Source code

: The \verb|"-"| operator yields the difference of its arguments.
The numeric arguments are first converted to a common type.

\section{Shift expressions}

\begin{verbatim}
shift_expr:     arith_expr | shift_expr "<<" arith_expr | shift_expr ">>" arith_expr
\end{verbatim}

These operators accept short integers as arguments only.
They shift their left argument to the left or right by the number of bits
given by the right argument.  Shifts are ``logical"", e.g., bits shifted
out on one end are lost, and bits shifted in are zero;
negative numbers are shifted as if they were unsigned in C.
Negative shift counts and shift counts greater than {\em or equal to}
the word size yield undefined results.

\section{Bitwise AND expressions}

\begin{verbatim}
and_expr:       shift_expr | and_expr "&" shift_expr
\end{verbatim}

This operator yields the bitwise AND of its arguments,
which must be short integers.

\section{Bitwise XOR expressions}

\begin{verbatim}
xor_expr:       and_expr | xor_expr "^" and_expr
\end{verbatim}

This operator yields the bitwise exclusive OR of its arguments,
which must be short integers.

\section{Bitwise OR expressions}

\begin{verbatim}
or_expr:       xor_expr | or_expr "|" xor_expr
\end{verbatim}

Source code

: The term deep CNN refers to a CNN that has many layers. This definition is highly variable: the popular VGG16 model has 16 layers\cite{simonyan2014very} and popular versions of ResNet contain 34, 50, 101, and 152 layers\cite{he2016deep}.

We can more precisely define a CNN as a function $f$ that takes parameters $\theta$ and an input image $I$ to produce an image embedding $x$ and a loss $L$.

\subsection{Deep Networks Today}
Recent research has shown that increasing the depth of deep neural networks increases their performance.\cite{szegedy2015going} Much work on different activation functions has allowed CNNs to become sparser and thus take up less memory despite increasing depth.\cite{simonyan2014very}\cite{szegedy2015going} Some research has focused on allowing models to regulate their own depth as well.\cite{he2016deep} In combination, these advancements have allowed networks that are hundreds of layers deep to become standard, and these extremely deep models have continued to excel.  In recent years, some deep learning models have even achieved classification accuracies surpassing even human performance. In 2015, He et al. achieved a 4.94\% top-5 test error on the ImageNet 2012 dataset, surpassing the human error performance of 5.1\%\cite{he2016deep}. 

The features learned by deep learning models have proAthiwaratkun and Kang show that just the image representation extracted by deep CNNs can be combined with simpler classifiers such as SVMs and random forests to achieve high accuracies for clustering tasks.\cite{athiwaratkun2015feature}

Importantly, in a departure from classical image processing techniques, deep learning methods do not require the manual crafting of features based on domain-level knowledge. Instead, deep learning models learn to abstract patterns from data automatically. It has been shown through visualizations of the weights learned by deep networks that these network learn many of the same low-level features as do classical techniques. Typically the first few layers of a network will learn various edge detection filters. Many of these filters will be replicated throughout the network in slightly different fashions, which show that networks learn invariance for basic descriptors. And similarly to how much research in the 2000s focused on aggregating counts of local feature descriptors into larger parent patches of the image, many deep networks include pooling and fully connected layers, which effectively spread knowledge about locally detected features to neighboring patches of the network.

Brief. All that is wanted is the stretch of lines above from the one containing "out on one end" through the one containing "Recent research has", duplicated exactly.

Task answer.
out on one end are lost, and bits shifted in are zero;
negative numbers are shifted as if they were unsigned in C.
Negative shift counts and shift counts greater than {\em or equal to}
the word size yield undefined results.

\section{Bitwise AND expressions}

\begin{verbatim}
and_expr:       shift_expr | and_expr "&" shift_expr
\end{verbatim}

This operator yields the bitwise AND of its arguments,
which must be short integers.

\section{Bitwise XOR expressions}

\begin{verbatim}
xor_expr:       and_expr | xor_expr "^" and_expr
\end{verbatim}

This operator yields the bitwise exclusive OR of its arguments,
which must be short integers.

\section{Bitwise OR expressions}

\begin{verbatim}
or_expr:       xor_expr | or_expr "|" xor_expr
\end{verbatim}

Source code

: The term deep CNN refers to a CNN that has many layers. This definition is highly variable: the popular VGG16 model has 16 layers\cite{simonyan2014very} and popular versions of ResNet contain 34, 50, 101, and 152 layers\cite{he2016deep}.

We can more precisely define a CNN as a function $f$ that takes parameters $\theta$ and an input image $I$ to produce an image embedding $x$ and a loss $L$.

\subsection{Deep Networks Today}
Recent research has shown that increasing the depth of deep neural networks increases their performance.\cite{szegedy2015going} Much work on different activation functions has allowed CNNs to become sparser and thus take up less memory despite increasing depth.\cite{simonyan2014very}\cite{szegedy2015going} Some research has focused on allowing models to regulate their own depth as well.\cite{he2016deep} In combination, these advancements have allowed networks that are hundreds of layers deep to become standard, and these extremely deep models have continued to excel.  In recent years, some deep learning models have even achieved classification accuracies surpassing even human performance. In 2015, He et al. achieved a 4.94\% top-5 test error on the ImageNet 2012 dataset, surpassing the human error performance of 5.1\%\cite{he2016deep}. 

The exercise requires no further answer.